Limitations and cautions
- Higher retrieval budgets increase index memory, but the nested design makes this a user-controllable tradeoff rather than a fixed deployment cost.
- The largest budget can increase scoring FLOPs substantially, yet the measured latency stays practical for many settings and the paper shows useful accuracy at much smaller budgets.
- MetaEmbed still requires fine-tuning strong VLM backbones, so future work could explore lighter training recipes; the LoRA setup and multi-architecture experiments already make the approach broadly accessible.
- The evaluation focuses on standard multimodal and visual-document retrieval benchmarks, leaving very large production indexes and specialized enterprise domains as natural deployment studies.
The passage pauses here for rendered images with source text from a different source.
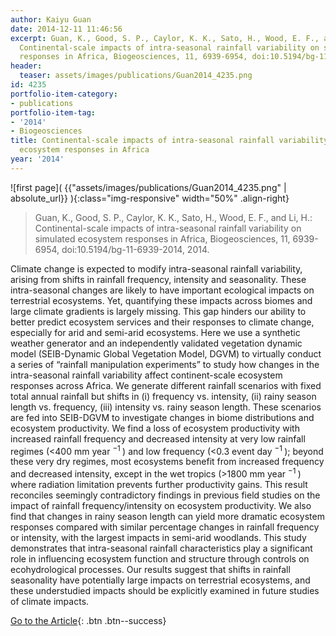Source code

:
 ```yaml
---
author: Kaiyu Guan
date: 2014-12-11 11:46:56
excerpt: Guan, K., Good, S. P., Caylor, K. K., Sato, H., Wood, E. F., and Li, H. (2014)
  Continental-scale impacts of intra-seasonal rainfall variability on simulated ecosystem
  responses in Africa, Biogeosciences, 11, 6939-6954, doi:10.5194/bg-11-6939-2014.
header:
  teaser: assets/images/publications/Guan2014_4235.png
id: 4235
portfolio-item-category:
- publications
portfolio-item-tag:
- '2014'
- Biogeosciences
title: Continental-scale impacts of intra-seasonal rainfall variability on simulated
  ecosystem responses in Africa
year: '2014'
---
```


![first page]( {{"assets/images/publications/Guan2014_4235.png" | absolute_url}} ){:class="img-responsive" width="50%" .align-right}


> Guan, K., Good, S. P., Caylor, K. K., Sato, H., Wood, E. F., and Li, H.: Continental-scale impacts of intra-seasonal rainfall variability on simulated ecosystem responses in Africa, Biogeosciences, 11, 6939-6954, doi:10.5194/bg-11-6939-2014, 2014.


Climate change is expected to modify intra-seasonal rainfall variability, arising from shifts in rainfall frequency, intensity and seasonality. These intra-seasonal changes are likely to have important ecological impacts on terrestrial ecosystems. Yet, quantifying these impacts across biomes and large climate gradients is largely missing. This gap hinders our ability to better predict ecosystem services and their responses to climate change, especially for arid and semi-arid ecosystems. Here we use a synthetic weather generator and an independently validated vegetation dynamic model (SEIB-Dynamic Global Vegetation Model, DGVM) to virtually conduct a series of “rainfall manipulation experiments” to study how changes in the intra-seasonal rainfall variability affect continent-scale ecosystem responses across Africa. We generate different rainfall scenarios with fixed total annual rainfall but shifts in (i) frequency vs. intensity, (ii) rainy season length vs. frequency, (iii) intensity vs. rainy season length. These scenarios are fed into SEIB-DGVM to investigate changes in biome distributions and ecosystem productivity. We find a loss of ecosystem productivity with increased rainfall frequency and decreased intensity at very low rainfall regimes (<400 mm year
<sup>
 −1
</sup>
) and low frequency (<0.3 event day
<sup>
 −1
</sup>
); beyond these very dry regimes, most ecosystems benefit from increased frequency and decreased intensity, except in the wet tropics (>1800 mm year
<sup>
 −1
</sup>
) where radiation limitation prevents further productivity gains. This result reconciles seemingly contradictory findings in previous field studies on the impact of rainfall frequency/intensity on ecosystem productivity. We also find that changes in rainy season length can yield more dramatic ecosystem responses compared with similar percentage changes in rainfall frequency or intensity, with the largest impacts in semi-arid woodlands. This study demonstrates that intra-seasonal rainfall characteristics play a significant role in influencing ecosystem function and structure through controls on ecohydrological processes. Our results suggest that shifts in rainfall seasonality have potentially large impacts on terrestrial ecosystems, and these understudied impacts should be explicitly examined in future studies of climate impacts.


[Go to the Article](http://www.biogeosciences.net/11/6939/2014/bg-11-6939-2014.html){: .btn .btn--success}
- The method targets retrieval rather than generation or question answering directly, but better flexible retrieval is a valuable building block for retrieval-augmented multimodal systems.
How to read this result
This paper is best read as a strong contribution to scalable multimodal retrieval: MetaEmbed preserves fine-grained late interaction, adds a practical test-time budget knob, and shows that larger VLMs can become more effective retrieval models when given compact multi-vector interfaces.